__To do__
A single number is required: the count of lines in the following entries that include the word "integer".

[[ Study material, beginning ]]

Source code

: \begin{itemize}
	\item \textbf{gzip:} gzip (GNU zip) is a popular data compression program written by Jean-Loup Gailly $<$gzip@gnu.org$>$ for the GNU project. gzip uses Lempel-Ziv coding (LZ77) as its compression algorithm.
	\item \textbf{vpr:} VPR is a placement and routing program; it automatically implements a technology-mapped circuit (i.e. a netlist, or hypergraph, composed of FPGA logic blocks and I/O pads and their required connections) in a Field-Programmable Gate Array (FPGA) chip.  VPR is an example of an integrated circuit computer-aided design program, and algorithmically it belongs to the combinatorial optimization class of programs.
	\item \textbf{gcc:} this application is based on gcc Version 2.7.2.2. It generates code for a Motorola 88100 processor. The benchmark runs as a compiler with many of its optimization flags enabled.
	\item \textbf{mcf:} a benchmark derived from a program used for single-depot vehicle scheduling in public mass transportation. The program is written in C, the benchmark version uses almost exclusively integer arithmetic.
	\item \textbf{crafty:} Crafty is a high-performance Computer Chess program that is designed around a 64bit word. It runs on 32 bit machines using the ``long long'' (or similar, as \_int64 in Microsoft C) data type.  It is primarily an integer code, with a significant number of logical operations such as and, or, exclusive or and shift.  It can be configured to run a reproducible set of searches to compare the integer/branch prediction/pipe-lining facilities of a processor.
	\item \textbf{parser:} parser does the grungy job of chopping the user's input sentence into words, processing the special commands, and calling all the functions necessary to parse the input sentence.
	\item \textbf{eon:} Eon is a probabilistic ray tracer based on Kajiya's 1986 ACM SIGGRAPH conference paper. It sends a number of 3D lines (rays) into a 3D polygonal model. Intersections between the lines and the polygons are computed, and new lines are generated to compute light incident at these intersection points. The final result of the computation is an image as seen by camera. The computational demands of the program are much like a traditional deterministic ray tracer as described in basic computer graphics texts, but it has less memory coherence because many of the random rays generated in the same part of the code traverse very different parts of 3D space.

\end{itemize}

[[ Study material, end ]]

__Result of the task__
2